Health as strategy

International health insurance: access to the best care, wherever you are

The costs, the coverage, and four situations where Dutch insurance falls short.

The Netherlands consistently ranks among the top three in the Euro Health Consumer Index. In the Commonwealth Fund's Mirror Mirror Report, it leads on accessibility. Only 0.2% of the population reports foregoing care due to financial barriers — the lowest figure in the EU. And 99.8% of Dutch citizens can reach emergency care within 45 minutes.

If you have a heart attack, if your child falls from a ladder, or if something urgent happens, the Netherlands is one of the best places in the world to be. You do not need to think twice about that.

What you might want to think about is everything around it. The things that are not acute or urgent but where the greatest long-term health benefit lies. And what it means if your life does not stay within a single country.

What your basic insurance covers:

Dutch basic insurance costs an average of €159 per month, with an own risk of €385 per year. The package is broad: GP visits, hospital admissions, medication, obstetric care, and mental health care. It is a solid foundation, and it covers the vast majority of medical needs.

The system is designed around medical necessity. You get access to diagnostics and treatment when you have a complaint, a symptom, or a suspected condition. That is what it is built for, and it does that well.

Where it falls short is everything before the complaint arrives. A preventive blood panel if you feel fine? No reimbursement without a medical indication. A coronary calcium score to assess your cardiovascular risk? Only if your GP has a reason to refer you. A comprehensive health assessment to understand your current baseline? Outside the package.
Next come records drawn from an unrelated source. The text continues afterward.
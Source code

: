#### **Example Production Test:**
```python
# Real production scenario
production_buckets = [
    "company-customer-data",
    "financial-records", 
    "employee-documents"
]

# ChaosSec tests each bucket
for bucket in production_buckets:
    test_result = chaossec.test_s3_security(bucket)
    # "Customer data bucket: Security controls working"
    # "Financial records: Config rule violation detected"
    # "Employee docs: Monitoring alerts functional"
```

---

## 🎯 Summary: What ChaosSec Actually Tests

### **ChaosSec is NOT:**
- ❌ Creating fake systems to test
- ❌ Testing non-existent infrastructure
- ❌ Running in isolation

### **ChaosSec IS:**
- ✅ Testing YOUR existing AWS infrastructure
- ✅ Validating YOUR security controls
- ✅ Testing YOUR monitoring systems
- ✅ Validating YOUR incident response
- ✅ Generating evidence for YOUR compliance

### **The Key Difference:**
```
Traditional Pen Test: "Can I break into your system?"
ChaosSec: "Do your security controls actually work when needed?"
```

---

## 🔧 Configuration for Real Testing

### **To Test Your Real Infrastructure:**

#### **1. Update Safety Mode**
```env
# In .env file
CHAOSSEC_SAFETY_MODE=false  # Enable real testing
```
That is logical. The system is designed to treat seventeen million people. But it means there is a gap between what the system reimburses and what might personally make sense for you.
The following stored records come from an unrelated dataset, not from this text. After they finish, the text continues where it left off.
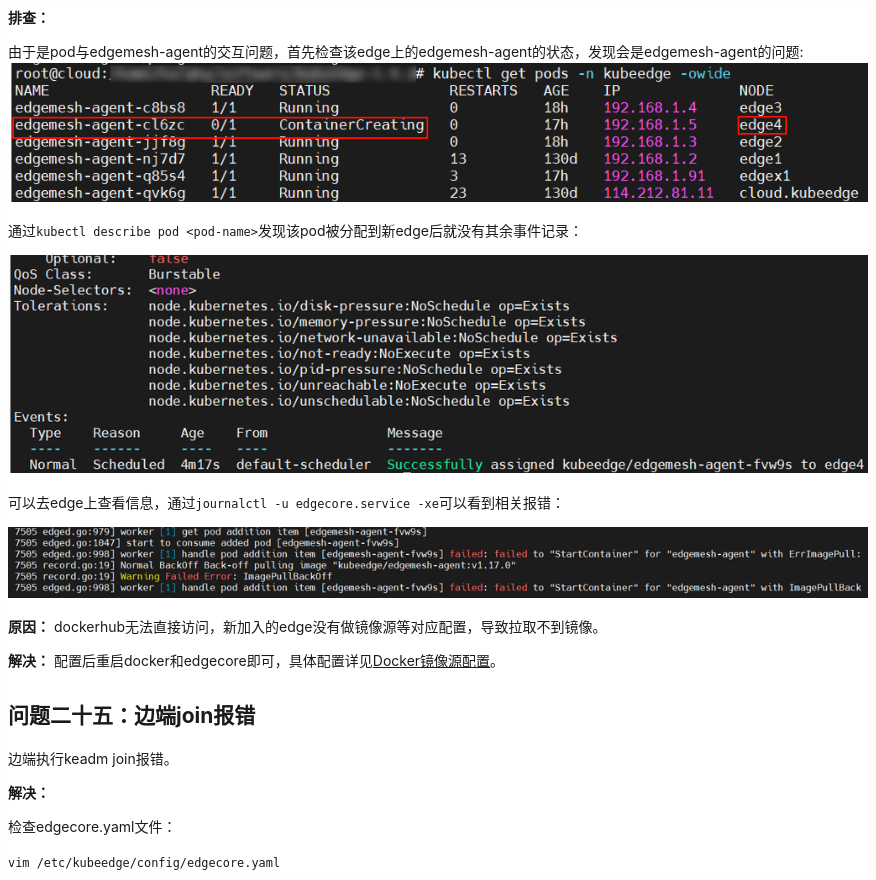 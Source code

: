 **排查：**

由于是pod与edgemesh-agent的交互问题，首先检查该edge上的edgemesh-agent的状态，发现会是edgemesh-agent的问题:
![Q24-1](/img/FAQs/Q24-1.png)

通过`kubectl describe pod <pod-name>`发现该pod被分配到新edge后就没有其余事件记录：

![Q24-2](/img/FAQs/Q24-2.png)

可以去edge上查看信息，通过`journalctl -u edgecore.service -xe`可以看到相关报错：

![Q24-3](/img/FAQs/Q24-3.png)

**原因：** dockerhub无法直接访问，新加入的edge没有做镜像源等对应配置，导致拉取不到镜像。

**解决：** 配置后重启docker和edgecore即可，具体配置详见[Docker镜像源配置](/docs/developer-guide/how-to-build/docker-registry/)。

## 问题二十五：边端join报错

边端执行keadm join报错。

**解决：**

检查edgecore.yaml文件：
```bash
vim /etc/kubeedge/config/edgecore.yaml
```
The difference between necessary and prudent

There are investigations that are not medically necessary but that can be medically prudent. The distinction is more subtle than it sounds.
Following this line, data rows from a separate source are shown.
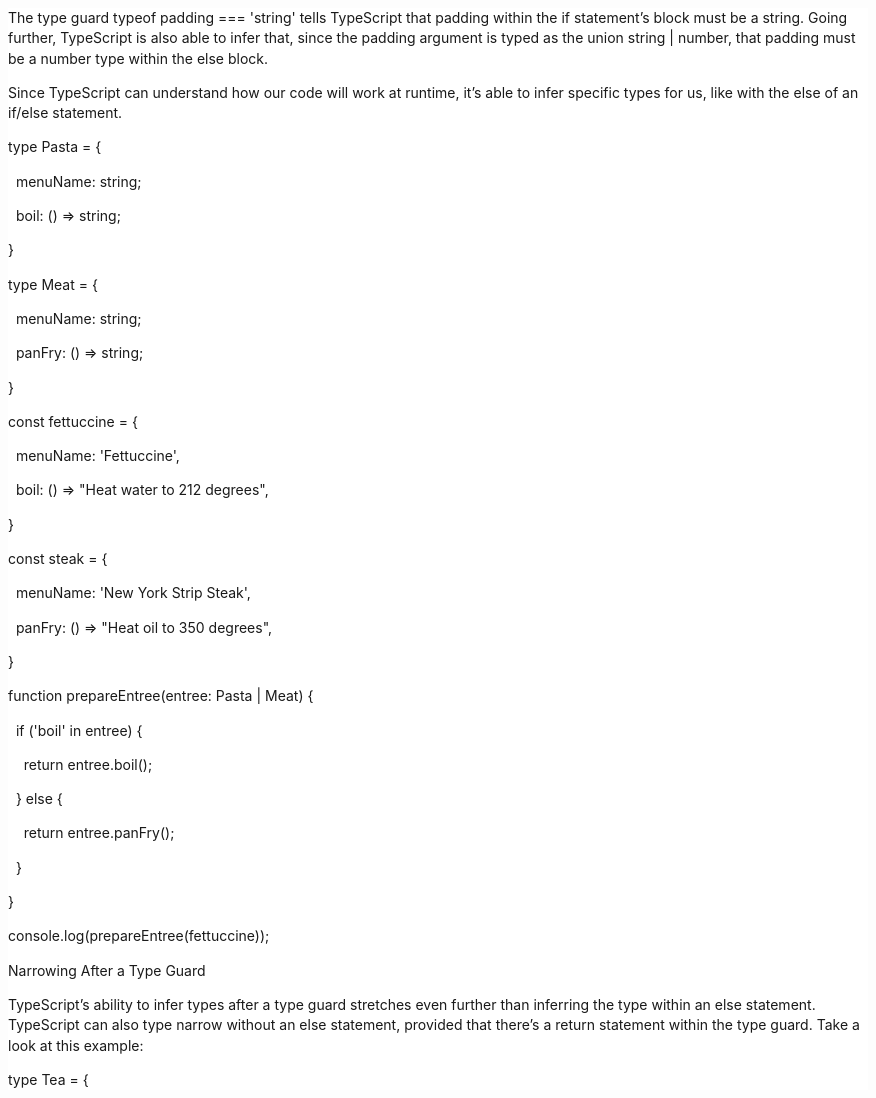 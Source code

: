 The type guard typeof padding === 'string' tells TypeScript that padding within the if statement’s block must be a string. Going further, TypeScript is also able to infer that, since the padding argument is typed as the union string | number, that padding must be a number type within the else block.

Since TypeScript can understand how our code will work at runtime, it’s able to infer specific types for us, like with the else of an if/else statement.

type Pasta = {

  menuName: string;

  boil: () => string;

}

type Meat = {

  menuName: string;

  panFry: () => string;

}

const fettuccine = {

  menuName: 'Fettuccine',

  boil: () => "Heat water to 212 degrees",

}

const steak = {

  menuName: 'New York Strip Steak',

  panFry: () => "Heat oil to 350 degrees",

}

function prepareEntree(entree: Pasta | Meat) {

  if ('boil' in entree) {

    return entree.boil();

  } else {

    return entree.panFry();

  }

}

console.log(prepareEntree(fettuccine));

Narrowing After a Type Guard

TypeScript’s ability to infer types after a type guard stretches even further than inferring the type within an else statement. TypeScript can also type narrow without an else statement, provided that there’s a return statement within the type guard. Take a look at this example:

type Tea = {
Consider a 48-year-old whose father had a heart attack at 54. His cholesterol is normal, his blood pressure is fine, and he feels well. According to guidelines, there is no indication for further investigation. But a coronary calcium score — a simple CT scan measuring calcification in the coronary arteries — is not available privately in the Netherlands, partly due to radiation concerns. In other countries, including Germany, the UK, and Switzerland, it is routine.

Or consider someone who notices their recovery after sports has declined, their energy dips in the afternoon, and their sleep is different from a year ago. An extended hormone panel, a thorough analysis of inflammatory markers, a consultation with a physician who takes time to look at the full picture — these are not exotic investigations. They are available at academic hospitals and specialist clinics. The barrier is not availability; it is access. Without a complaint there is no referral; without a referral there is no reimbursement. And without someone to point you in the right direction, you often do not know it exists.

There is a gap between what the system reimburses and what might personally make sense for you. That gap is rarely named.

Four situations we encounter

1. Living in the Netherlands, regularly abroad

You live in Amsterdam, work regularly in London and Frankfurt, and spend holidays in southern Europe. Your basic insurance covers emergency care abroad, but at the Dutch rate. In practice, if you end up in emergency care in Switzerland, you pay the difference yourself. Depending on the situation, that can add up quickly.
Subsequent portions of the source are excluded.